Riven by complex ethnic and religious divides, Rakhine state was the epicentre of a brutal military campaign in 2017 that forced some 740,000 Rohingya Muslims over the border into Bangladesh.
But the army is now locked in deadly battles with the Arakan Army (AA), a group that claims to represent the state’s ethnic Rakhine Buddhists and is vying for more autonomy.
The AA has killed at least 22 police officers since fighting ramped up in January.
The government says that dozens of rebels have been killed.
Thousands of troops have been deployed to try to quell the spreading unrest.
Three weeks ago the fighting reached Mrauk U, the ancient capital of the Rakhine kingdom and a site popular with intrepid tourists for its array of temples and pagodas.
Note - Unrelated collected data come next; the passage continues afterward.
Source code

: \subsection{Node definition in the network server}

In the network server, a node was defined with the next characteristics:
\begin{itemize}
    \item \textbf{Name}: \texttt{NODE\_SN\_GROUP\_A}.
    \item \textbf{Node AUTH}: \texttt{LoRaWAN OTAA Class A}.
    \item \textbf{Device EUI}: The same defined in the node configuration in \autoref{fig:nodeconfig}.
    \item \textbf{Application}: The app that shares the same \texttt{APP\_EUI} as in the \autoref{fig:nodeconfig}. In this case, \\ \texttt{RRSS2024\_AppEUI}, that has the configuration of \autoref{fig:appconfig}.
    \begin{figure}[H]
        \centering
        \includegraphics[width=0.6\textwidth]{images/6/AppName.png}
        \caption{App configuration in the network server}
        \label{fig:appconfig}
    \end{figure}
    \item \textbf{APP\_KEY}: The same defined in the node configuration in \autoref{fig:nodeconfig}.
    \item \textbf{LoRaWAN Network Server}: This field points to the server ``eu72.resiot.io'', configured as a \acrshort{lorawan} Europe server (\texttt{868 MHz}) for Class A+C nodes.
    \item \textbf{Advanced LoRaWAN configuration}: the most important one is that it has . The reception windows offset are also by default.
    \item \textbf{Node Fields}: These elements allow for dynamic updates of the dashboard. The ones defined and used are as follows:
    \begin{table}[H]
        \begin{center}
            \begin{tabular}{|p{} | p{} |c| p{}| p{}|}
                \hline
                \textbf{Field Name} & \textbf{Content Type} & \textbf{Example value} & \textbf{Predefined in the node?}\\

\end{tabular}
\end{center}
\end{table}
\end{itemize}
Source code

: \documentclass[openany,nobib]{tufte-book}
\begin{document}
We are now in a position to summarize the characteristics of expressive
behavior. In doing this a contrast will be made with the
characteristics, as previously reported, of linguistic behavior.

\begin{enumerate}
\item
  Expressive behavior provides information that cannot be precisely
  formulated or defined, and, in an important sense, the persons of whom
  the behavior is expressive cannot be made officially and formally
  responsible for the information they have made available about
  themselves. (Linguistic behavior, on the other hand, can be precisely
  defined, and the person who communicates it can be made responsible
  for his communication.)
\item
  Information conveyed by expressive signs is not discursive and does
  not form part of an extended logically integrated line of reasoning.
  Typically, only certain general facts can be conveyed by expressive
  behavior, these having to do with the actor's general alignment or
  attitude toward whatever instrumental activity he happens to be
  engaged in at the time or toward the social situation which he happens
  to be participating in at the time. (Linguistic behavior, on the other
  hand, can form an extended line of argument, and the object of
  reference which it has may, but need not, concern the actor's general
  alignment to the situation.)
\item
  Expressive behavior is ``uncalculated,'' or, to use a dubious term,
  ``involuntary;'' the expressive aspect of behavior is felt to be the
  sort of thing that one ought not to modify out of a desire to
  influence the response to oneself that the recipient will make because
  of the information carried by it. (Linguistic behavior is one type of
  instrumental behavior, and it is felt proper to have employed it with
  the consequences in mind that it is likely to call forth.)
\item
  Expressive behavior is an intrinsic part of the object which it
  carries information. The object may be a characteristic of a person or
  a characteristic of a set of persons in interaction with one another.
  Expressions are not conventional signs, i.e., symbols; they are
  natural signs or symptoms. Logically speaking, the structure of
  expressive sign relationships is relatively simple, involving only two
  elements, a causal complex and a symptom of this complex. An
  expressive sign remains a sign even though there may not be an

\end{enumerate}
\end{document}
Mrauk U resident Khin Than told reporters by phone the fighting started at about 10pm on Tuesday night and was worse than last time.
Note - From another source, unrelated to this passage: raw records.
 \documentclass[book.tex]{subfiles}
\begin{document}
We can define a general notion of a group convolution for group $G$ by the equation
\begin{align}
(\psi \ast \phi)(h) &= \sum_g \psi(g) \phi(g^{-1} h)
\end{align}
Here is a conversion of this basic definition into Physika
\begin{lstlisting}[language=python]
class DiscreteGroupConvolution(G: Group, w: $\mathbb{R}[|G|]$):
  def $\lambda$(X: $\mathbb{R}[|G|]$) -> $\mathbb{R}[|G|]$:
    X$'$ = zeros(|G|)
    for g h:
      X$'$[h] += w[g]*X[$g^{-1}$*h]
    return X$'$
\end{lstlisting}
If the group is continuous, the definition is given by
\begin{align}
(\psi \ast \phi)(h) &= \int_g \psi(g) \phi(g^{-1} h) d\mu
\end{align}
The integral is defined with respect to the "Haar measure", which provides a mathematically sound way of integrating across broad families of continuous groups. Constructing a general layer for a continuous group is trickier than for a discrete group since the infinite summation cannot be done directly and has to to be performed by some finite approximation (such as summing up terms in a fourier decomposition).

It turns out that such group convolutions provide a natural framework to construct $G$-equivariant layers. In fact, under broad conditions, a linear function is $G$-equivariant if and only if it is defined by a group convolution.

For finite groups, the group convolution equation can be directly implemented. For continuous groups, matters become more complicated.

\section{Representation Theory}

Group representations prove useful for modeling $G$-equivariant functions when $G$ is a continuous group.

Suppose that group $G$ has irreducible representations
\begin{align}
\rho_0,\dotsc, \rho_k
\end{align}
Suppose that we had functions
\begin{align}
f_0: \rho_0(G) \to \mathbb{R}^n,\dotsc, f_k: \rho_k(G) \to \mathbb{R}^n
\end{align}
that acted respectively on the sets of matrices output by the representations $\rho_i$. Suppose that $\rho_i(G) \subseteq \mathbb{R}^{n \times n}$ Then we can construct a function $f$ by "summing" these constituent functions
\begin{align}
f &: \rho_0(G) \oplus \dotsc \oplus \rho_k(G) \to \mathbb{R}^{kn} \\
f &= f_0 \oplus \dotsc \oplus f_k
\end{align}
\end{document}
“It’s getting serious. People are scared to leave their homes,” she said, describing the ground shaking under the roar of jets.
AA spokesman Khine Thukha said they re-entered Mrauk U on Tuesday night to retaliate against artillery bombardments.
“The Burmese military is dropping bombs from jet fighters and helicopters,” he said.
Military spokesman Colonel Win Zaw Oo confirmed clashes were taking place but did not release further details.
The military has vowed to crush the rebel group, which formed exactly 10 years ago and enjoys widespread support from many ethnic Rakhine.
The AA posted on its website on Wednesday a message of congratulations for its 10th anniversary from an allied rebel group based on the other side of the country.
Some 26,000 people have been forced from their homes due to the fighting across Rakhine and in neighbouring areas of Chin state while aid groups estimate some 95,000 people are affected by new restrictions on movement.
There are also reports of indiscriminate attacks and use of landmines, according to the UN Office for the Coordination of Humanitarian Affairs (OCHA).
Much of Rakhine is under strict lockdown and information is difficult to verify independently.